Writes a PyTorch .pth via torch.save (or pushes to the Hub using the Harness / PyTorchModelHubMixin). EMA is supported via apply_ema.

!!! example

xlm "job_type=extract_checkpoint" \
"job_name=owt_flexmdm" \
"experiment=owt_flexmdm" \
+post_training=default \
+post_training.checkpoint_path=location/of/checkpoints/34-400000.ckpt \
+post_training.model_state_dict_path=output/folder/model_state_dict.pth

FSDP sharded directory (*.distcp + meta.pt)

When post_training.checkpoint_path points at a directory (Lightning state_dict_type: sharded layout), extract_checkpoint consolidates to model-only safetensors using consolidate_model_checkpoint instead of Harness.from_checkpoint.
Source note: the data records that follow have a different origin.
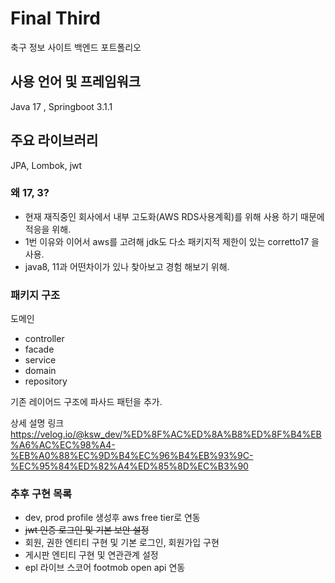 # Final Third
축구 정보 사이트 백엔드 포트폴리오

## 사용 언어 및 프레임워크

Java 17 , Springboot 3.1.1

## 주요 라이브러리

JPA, Lombok, jwt

### 왜 17, 3?

- 현재 재직중인 회사에서 내부 고도화(AWS RDS사용계획)를 위해 사용 하기 때문에 적응을 위해.<br/>
- 1번 이유와 이어서 aws를 고려해 jdk도 다소 패키지적 제한이 있는 corretto17 을 사용.<br/>
- java8, 11과 어떤차이가 있나 찾아보고 경험 해보기 위해.


### 패키지 구조

도메인 
 - controller
 - facade
 - service
 - domain
 - repository

기존 레이어드 구조에 파사드 패턴을 추가.

상세 설명 링크
https://velog.io/@ksw_dev/%ED%8F%AC%ED%8A%B8%ED%8F%B4%EB%A6%AC%EC%98%A4-%EB%A0%88%EC%9D%B4%EC%96%B4%EB%93%9C-%EC%95%84%ED%82%A4%ED%85%8D%EC%B3%90


### 추후 구현 목록
- dev, prod profile 생성후 aws free tier로 연동 
- ~~jwt 인증 로그인 및 기본 보안 설정~~
- 회원, 권한 엔티티 구현 및 기본 로그인, 회원가입 구현
- 게시판 엔티티 구현 및 연관관계 설정
- epl 라이브 스코어 footmob open api 연동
  • Set apply_ema=false. EMA from sharded checkpoints is not supported on this path (use a single-file full checkpoint and the branch above if you need apply_ema).
  • Optional post_training.max_shard_size (e.g. 5GB): HF-style multi-file .safetensors; then model_state_dict_path must be a directory (see consolidate helper).
  • Hub push: loads weights via load_model_for_inference and publishes a single model.safetensors through the Harness mixin. For sharded safetensors uploads to the Hub, consolidate locally with post_training.max_shard_size and upload the output folder via HfApi.upload_folder.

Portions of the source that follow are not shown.